## PROBLEM TO SOLVE
Of all the entries below, only the lines from the one with "with the following preprocessing token." up to and including the one with "concatenation of a" are to be duplicated exactly.

### THE INPUT ###

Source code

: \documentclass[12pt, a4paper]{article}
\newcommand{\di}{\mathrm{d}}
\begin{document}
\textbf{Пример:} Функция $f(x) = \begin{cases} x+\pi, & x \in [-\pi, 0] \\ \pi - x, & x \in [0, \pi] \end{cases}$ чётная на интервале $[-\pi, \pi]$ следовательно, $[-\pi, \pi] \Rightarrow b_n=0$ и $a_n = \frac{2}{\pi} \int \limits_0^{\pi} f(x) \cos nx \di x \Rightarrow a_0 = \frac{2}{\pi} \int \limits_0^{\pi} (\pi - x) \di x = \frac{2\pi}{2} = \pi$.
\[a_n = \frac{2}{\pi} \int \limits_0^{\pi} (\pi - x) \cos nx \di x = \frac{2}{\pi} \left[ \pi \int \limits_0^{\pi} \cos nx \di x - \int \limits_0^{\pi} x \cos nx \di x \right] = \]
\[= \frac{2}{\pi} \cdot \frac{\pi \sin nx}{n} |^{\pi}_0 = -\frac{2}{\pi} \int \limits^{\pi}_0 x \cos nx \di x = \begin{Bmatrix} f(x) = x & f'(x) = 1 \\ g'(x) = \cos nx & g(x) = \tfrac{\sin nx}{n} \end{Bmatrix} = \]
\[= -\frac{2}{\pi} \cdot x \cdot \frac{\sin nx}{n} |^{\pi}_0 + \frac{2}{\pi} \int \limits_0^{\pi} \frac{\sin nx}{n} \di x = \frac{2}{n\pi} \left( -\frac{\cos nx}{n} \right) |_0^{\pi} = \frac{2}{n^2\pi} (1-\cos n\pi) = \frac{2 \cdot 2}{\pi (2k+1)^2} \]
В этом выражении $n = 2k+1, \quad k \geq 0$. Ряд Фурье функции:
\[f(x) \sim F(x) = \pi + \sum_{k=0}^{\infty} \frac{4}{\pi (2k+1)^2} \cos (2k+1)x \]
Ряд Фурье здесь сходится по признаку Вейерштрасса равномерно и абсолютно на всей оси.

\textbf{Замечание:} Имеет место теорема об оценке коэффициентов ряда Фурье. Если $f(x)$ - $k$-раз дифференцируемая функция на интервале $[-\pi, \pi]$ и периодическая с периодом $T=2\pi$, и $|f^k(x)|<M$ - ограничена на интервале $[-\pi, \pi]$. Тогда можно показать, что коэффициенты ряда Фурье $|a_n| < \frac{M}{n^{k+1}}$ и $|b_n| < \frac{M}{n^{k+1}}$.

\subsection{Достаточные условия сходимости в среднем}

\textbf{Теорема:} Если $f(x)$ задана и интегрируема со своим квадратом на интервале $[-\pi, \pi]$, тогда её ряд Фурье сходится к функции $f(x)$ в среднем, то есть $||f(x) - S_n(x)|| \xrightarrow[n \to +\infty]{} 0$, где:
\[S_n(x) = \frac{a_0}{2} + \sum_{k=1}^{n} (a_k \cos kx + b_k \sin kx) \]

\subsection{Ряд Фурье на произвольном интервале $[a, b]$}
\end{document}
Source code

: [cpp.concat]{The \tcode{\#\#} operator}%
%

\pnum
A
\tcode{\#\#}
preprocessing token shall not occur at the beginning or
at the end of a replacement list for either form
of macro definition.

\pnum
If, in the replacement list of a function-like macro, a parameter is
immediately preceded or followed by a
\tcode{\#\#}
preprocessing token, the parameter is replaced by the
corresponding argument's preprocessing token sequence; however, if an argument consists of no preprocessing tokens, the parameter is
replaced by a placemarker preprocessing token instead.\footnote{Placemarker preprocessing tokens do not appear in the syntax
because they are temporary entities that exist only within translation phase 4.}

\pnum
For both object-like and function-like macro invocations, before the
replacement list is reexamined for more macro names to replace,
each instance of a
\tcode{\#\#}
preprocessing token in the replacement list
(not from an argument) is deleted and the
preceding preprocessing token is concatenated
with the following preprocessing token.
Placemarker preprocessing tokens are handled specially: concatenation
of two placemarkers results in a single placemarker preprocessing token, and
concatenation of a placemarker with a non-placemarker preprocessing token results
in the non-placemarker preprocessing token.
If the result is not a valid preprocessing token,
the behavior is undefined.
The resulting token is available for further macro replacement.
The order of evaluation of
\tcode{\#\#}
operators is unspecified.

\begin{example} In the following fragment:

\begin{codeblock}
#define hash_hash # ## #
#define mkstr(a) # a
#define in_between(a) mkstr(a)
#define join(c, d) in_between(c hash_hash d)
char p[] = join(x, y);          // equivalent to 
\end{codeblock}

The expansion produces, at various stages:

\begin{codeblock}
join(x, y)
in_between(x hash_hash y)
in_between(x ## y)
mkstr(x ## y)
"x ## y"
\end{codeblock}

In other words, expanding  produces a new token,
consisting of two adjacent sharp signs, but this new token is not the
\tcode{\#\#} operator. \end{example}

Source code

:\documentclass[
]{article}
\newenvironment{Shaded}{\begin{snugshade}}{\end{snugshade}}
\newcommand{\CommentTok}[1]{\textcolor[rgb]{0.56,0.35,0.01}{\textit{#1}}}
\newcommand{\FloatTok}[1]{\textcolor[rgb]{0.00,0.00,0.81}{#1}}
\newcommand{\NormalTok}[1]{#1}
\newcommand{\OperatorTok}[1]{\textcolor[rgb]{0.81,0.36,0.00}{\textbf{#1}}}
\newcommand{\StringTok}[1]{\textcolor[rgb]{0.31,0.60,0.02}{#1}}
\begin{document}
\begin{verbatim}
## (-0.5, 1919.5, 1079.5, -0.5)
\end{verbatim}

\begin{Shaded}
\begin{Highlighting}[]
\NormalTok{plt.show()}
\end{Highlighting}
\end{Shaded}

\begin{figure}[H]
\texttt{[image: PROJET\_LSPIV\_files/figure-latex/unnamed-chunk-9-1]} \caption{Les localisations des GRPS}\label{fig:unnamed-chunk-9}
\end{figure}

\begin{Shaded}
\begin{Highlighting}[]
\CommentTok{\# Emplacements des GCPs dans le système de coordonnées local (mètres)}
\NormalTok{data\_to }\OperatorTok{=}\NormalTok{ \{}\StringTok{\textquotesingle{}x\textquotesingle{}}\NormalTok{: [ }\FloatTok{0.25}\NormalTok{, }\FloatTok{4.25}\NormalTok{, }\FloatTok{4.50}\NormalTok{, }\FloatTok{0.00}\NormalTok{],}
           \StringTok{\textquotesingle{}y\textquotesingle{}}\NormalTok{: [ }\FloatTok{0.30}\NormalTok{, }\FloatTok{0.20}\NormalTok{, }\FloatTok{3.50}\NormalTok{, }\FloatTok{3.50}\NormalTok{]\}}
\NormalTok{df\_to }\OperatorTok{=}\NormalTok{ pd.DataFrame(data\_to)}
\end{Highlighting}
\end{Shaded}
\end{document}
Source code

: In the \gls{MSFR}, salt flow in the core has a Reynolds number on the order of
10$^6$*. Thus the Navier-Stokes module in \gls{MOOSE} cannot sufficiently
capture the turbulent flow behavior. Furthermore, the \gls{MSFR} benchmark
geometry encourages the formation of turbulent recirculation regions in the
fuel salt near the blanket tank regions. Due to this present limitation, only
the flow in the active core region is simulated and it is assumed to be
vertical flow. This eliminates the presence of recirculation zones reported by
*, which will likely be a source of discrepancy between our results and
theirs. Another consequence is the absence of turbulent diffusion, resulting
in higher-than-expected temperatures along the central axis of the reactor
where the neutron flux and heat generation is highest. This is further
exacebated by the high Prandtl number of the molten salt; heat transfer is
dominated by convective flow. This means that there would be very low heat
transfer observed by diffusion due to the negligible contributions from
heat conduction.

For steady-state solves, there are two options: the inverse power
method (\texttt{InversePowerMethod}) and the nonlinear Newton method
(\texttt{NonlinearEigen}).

###

## WRITTEN ANSWER
with the following preprocessing token.
Placemarker preprocessing tokens are handled specially: concatenation
of two placemarkers results in a single placemarker preprocessing token, and
concatenation of a placemarker with a non-placemarker preprocessing token results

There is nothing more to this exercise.